E allora perchè non pagheresti quei 15 euro? Cosa significano per te? Rinunci ad un pacco di sigarette, due birra o due succhi? Cosa significa per loro?

Significa una persona in piu che gli ha sostenuto. Significa 15 euro qualii li possono risparmiare per un altro albume, per il prossimo libro, per una chitarra. O cavolo, significano due birre per essi! Consumi le sue arte alla fine. Credo che si meritino magari quello della tua parte.

Certo non dico di spaccarti in due per andare a tutti i concerti dei tuoi amici, di fare chissà che tipo di sacrifici per comprarli i libri o altro. Dico solo che quando capita li puoi aiutare.

Sicuramente capirano e lo apprezzeranno. Se non puoi arrivare al loro conerto, condividi via Facebook, dire al mondo di loro. Non importa se hai 5000 o 50 di amici nella lista.

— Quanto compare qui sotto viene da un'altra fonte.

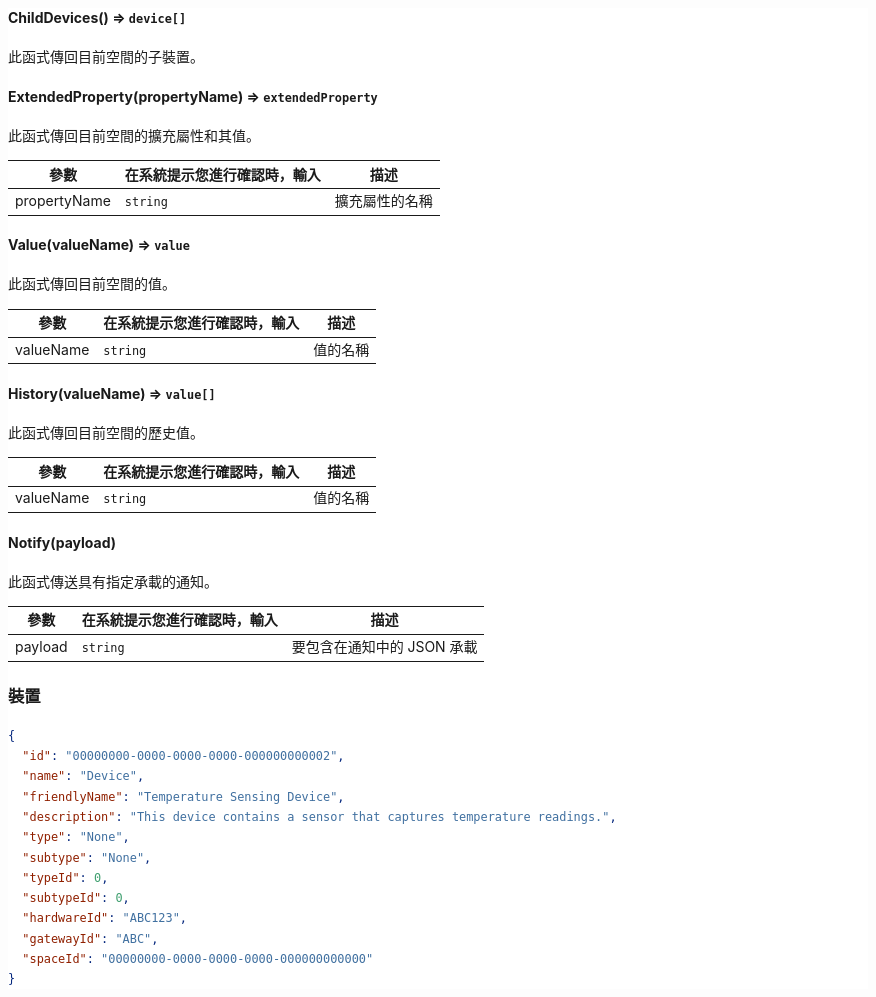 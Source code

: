 #### <a name="childdevices--device"></a>ChildDevices() ⇒ `device[]`

此函式傳回目前空間的子裝置。

#### <a name="extendedpropertypropertyname--extendedproperty"></a>ExtendedProperty(propertyName) ⇒ `extendedProperty`

此函式傳回目前空間的擴充屬性和其值。

| 參數  | 在系統提示您進行確認時，輸入                | 描述  |
| ------ | ------------------- | ------------ |
| propertyName | `string` | 擴充屬性的名稱 |

#### <a name="valuevaluename--value"></a>Value(valueName) ⇒ `value`

此函式傳回目前空間的值。

| 參數  | 在系統提示您進行確認時，輸入                | 描述  |
| ------ | ------------------- | ------------ |
| valueName | `string` | 值的名稱 |

#### <a name="historyvaluename--value"></a>History(valueName) ⇒ `value[]`

此函式傳回目前空間的歷史值。

| 參數  | 在系統提示您進行確認時，輸入                | 描述  |
| ------ | ------------------- | ------------ |
| valueName | `string` | 值的名稱 |

#### <a name="notifypayload"></a>Notify(payload)

此函式傳送具有指定承載的通知。

| 參數  | 在系統提示您進行確認時，輸入                | 描述  |
| ------ | ------------------- | ------------ |
| payload | `string` | 要包含在通知中的 JSON 承載 |

### <a name="device"></a>裝置

```JSON
{
  "id": "00000000-0000-0000-0000-000000000002",
  "name": "Device",
  "friendlyName": "Temperature Sensing Device",
  "description": "This device contains a sensor that captures temperature readings.",
  "type": "None",
  "subtype": "None",
  "typeId": 0,
  "subtypeId": 0,
  "hardwareId": "ABC123",
  "gatewayId": "ABC",
  "spaceId": "00000000-0000-0000-0000-000000000000"
}
```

Sostieni la gente che si esprime attraverso l’arte. Ripeto, come puoi con quanto puoi. Ogni share, foto, insta-story o pubblicità conta, non solo le cose materiale contano.

Fidati, per te dura un paio di secondi… però il sorriso di una persona ci vorrà magari un giorno. Gli puoi cambiare lo stato d’anima, lo puoi fare sentendoti apprezzato. Gli dai confidenza, gli dai carica. Se noi giovanni non sosteniamo gli artisti, chi la farebbe?!

Spero che dopo avrei letto questo, penserai due volte prima di chiedere free stuff ad un’artista.